■ **EXERCISE PROMPT**
Copy out each line below containing "postgres".

________

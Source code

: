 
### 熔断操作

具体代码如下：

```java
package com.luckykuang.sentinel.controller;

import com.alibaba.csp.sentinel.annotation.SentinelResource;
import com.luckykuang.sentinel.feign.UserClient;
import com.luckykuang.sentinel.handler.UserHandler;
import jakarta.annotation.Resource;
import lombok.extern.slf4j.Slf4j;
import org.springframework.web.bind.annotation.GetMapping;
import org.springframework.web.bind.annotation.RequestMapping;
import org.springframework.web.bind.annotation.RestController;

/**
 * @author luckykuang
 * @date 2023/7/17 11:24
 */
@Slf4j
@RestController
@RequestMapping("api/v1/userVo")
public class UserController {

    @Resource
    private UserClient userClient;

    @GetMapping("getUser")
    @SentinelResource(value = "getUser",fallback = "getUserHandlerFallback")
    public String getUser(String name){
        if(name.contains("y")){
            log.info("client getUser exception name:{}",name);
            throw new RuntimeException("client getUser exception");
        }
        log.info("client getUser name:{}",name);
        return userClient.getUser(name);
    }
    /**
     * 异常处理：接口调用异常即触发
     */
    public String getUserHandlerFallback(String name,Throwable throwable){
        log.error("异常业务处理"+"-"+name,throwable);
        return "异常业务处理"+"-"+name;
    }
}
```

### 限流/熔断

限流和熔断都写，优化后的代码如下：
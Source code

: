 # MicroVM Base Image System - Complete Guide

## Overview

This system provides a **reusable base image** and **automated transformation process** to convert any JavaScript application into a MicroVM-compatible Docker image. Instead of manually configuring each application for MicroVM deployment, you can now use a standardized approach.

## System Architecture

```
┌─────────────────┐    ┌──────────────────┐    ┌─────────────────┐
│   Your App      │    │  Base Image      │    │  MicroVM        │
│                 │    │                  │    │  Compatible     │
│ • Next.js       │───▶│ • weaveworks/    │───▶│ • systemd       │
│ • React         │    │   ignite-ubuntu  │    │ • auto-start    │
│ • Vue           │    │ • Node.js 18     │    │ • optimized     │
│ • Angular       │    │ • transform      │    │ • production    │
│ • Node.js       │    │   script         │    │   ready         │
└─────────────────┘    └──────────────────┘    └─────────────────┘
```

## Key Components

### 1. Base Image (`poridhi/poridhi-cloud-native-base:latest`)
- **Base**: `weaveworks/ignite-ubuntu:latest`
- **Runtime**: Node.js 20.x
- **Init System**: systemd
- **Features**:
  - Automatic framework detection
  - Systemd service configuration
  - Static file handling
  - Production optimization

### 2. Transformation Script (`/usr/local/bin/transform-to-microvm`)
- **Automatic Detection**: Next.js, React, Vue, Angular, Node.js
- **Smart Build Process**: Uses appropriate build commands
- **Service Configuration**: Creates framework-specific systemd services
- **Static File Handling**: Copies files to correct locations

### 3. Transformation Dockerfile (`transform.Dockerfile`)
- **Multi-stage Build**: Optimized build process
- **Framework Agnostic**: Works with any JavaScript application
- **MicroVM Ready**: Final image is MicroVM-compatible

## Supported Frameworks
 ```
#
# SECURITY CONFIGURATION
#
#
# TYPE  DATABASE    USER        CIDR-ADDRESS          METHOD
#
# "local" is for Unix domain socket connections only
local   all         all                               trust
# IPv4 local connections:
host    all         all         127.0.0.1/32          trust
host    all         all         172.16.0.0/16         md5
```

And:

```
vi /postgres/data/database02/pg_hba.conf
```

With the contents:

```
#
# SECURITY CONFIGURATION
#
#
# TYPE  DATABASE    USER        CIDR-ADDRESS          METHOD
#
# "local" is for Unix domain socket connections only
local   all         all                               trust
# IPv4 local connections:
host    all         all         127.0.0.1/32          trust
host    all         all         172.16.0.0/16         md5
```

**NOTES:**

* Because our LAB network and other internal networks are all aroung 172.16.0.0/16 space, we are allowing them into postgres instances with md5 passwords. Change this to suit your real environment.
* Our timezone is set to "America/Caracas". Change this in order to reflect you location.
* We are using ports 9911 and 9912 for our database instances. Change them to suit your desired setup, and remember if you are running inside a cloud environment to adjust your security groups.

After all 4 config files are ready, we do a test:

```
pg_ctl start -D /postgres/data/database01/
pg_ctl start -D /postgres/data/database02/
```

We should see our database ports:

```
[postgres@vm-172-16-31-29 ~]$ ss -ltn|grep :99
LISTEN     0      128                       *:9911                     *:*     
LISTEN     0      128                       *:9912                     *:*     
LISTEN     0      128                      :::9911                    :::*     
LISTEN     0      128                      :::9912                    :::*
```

________

■ **OUTPUT OF THE TASK**
vi /postgres/data/database02/pg_hba.conf
* Because our LAB network and other internal networks are all aroung 172.16.0.0/16 space, we are allowing them into postgres instances with md5 passwords. Change this to suit your real environment.
pg_ctl start -D /postgres/data/database01/
pg_ctl start -D /postgres/data/database02/
[postgres@vm-172-16-31-29 ~]$ ss -ltn|grep :99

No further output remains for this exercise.